Facts concerning application to extend validity of the writ

  1. The important relevant facts can be summarised chronologically as follows:

30 July 2009:

Issue of generally indorsed writ against 13 defendants.

30 July 2010:

Mr Slaveski filed an ex parte summons pursuant to r 5.12(2) and 5.1(3) of the Supreme Court (General Civil Procedures) Rules 2005 seeking an order to extend the period of validity of the writ.

16 August 2010:

Mr Slaveski appeared in person at which time the issue of whether he needed a litigation guardian was raised before the Court.  The hearing was adjourned to 29 September 2010.  Orders were made that Mr Slaveski was to file a statement of claim by 3 December 2010 and the application to extend the period of validity was adjourned.

14 February 2011:

Mr Slaveski filed a statement of claim naming 19 defendants.

8 April 2011:

Mr Slaveski filed a second statement of claim naming 19 defendants.

29 March 2011:

Orders were made that Mr Slaveski serve the summons dated 30 July 2010 on all prospective defendants and that the prospective defendants may file and serve any written submissions by 27 April 2011.

  1. Mr Slaveski informed the Court that he was unable to serve the 12th, 13th and 14th defendants.  Mr Slaveski deposes that he was unable to serve the 12th defendant as the 12th defendant was on leave and the 13th and 14th defendants on the basis that they were no longer members of the Victoria Police Force and that the solicitors acting for the State of Victoria did not have instructions to accept service on their behalf and that he did not know their last known address.  The 7th defendant provided written submissions to the Court but did not appear. I have not relied upon those written submissions. 

Mr Slaveski’s submissions

  1. Mr Slaveski submits that the period of validity of the writ should be extended for the following reasons:

1.Mr Slaveski was present at the First Proceeding from 3 August 2009 to 22 June 2010.  The First Proceeding “was the biggest and most important thing” that he had to deal with in this period.  Mr Slaveski could not deal with the current matter nor get any legal assistance because he had to concentrate on the First Proceeding;[1]

2.After the First Proceeding was completed, Mr Slaveski was forced to leave Victoria on or about 2 June 2010.  On 2 June 2010 he and his wife were followed by six to seven police vehicles, marked and unmarked, and that threats were made to them by the police;[2]

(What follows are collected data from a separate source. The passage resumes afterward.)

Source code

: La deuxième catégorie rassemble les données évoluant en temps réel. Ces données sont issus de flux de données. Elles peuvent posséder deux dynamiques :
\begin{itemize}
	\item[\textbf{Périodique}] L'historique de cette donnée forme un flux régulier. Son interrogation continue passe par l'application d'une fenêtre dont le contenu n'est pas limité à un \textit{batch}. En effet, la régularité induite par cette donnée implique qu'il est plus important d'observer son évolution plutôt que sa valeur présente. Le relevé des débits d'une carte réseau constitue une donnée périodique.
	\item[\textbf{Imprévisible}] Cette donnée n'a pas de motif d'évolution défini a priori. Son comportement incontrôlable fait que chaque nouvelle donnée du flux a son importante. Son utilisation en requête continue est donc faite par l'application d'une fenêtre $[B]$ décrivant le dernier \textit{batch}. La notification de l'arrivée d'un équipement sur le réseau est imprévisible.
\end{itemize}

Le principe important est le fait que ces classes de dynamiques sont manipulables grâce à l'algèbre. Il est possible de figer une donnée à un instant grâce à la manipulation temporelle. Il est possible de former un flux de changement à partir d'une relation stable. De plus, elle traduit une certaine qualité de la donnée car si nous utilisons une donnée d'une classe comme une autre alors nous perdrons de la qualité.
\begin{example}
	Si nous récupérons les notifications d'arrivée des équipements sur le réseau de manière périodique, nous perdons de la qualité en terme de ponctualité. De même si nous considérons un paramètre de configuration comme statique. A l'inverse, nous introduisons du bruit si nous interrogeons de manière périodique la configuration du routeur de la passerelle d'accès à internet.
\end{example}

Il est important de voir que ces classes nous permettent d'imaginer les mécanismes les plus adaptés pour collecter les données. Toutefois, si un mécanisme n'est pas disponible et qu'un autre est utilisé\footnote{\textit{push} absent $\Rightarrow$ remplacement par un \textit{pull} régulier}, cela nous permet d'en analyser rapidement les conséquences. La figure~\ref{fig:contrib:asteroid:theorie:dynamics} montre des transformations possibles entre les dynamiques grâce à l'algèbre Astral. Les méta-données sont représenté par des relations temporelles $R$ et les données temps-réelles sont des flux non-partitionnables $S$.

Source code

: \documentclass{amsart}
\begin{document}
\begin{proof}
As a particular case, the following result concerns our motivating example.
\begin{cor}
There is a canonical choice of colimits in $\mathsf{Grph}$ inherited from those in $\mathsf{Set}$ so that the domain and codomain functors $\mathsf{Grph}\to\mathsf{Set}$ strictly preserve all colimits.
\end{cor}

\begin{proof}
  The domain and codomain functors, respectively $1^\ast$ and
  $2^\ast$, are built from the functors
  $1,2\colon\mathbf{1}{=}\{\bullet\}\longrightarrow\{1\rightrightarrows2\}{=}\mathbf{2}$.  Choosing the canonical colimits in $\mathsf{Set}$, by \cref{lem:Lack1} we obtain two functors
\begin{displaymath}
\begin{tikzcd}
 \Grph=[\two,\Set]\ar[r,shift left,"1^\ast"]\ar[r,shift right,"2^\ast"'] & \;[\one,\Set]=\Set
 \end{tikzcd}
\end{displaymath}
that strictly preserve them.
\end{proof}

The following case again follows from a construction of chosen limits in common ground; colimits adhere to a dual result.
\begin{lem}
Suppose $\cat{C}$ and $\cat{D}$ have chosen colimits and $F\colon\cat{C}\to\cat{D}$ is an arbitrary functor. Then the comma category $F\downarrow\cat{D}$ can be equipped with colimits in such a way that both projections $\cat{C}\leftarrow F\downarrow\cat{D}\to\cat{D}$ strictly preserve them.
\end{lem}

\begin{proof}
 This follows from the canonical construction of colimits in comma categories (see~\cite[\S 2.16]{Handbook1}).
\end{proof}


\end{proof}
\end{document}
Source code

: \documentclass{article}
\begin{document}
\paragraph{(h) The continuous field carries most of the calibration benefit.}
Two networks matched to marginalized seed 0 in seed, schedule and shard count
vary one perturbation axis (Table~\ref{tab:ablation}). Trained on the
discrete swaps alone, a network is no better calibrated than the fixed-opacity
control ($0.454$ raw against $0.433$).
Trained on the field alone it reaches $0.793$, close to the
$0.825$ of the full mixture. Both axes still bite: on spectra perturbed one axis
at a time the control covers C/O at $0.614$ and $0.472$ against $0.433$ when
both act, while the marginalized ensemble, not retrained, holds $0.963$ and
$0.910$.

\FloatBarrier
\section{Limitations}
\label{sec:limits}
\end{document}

3.On or about 2 June 2010, Mr Slaveski went to New South Wales where he remained for approximately three and a half weeks.  This was necessary due to threats that were made to him;

4.On 1 July 2010 Mr Slaveski’s wife and children went to New South Wales.  On 1 July 2010 he and his family were “punched and kicked” and that they were “put all in custody for three hours”.[3]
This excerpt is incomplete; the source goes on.